Prompt
Lines with the word "width" in them must be copied from the records below.

§ §

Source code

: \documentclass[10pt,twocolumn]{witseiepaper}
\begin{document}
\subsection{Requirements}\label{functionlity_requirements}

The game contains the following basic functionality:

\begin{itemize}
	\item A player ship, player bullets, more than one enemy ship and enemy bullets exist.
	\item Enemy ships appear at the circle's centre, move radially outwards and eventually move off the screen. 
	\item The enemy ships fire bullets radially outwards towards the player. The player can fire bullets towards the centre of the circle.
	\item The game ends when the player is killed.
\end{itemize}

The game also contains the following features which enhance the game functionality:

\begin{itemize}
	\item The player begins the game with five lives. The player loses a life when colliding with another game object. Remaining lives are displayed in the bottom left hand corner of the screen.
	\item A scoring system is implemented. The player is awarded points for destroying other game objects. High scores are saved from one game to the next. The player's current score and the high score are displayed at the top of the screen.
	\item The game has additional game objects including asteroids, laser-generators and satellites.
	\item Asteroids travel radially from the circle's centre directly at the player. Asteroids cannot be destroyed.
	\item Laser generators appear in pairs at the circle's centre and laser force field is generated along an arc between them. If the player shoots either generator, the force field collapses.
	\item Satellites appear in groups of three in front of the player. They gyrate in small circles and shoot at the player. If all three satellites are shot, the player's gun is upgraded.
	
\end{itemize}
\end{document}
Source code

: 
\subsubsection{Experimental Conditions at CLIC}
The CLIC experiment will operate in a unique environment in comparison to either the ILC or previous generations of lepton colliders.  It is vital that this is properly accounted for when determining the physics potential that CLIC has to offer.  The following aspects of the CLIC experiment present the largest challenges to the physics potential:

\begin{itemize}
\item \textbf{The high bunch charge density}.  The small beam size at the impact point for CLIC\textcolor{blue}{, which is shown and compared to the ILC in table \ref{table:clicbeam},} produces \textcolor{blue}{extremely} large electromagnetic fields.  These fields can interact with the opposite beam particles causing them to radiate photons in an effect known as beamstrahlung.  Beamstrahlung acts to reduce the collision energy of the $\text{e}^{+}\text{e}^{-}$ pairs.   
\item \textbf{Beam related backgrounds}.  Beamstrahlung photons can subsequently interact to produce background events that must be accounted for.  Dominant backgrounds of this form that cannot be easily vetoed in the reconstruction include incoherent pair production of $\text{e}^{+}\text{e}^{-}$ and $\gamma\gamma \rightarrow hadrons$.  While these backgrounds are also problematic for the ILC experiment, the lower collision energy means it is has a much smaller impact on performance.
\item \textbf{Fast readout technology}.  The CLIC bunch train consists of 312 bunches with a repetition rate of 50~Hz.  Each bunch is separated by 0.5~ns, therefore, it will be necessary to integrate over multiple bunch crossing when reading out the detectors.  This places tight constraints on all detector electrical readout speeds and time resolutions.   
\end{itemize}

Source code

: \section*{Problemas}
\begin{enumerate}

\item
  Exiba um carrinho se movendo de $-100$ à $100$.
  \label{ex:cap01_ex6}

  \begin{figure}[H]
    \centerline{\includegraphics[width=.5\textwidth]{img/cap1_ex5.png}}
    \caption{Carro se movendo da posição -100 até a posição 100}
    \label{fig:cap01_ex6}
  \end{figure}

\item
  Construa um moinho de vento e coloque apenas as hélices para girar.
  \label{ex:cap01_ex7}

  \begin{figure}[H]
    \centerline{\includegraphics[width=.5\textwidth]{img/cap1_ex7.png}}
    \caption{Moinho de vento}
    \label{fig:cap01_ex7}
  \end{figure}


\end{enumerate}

§ §

Exercise output
    \centerline{\includegraphics[width=.5\textwidth]{img/cap1_ex5.png}}
    \centerline{\includegraphics[width=.5\textwidth]{img/cap1_ex7.png}}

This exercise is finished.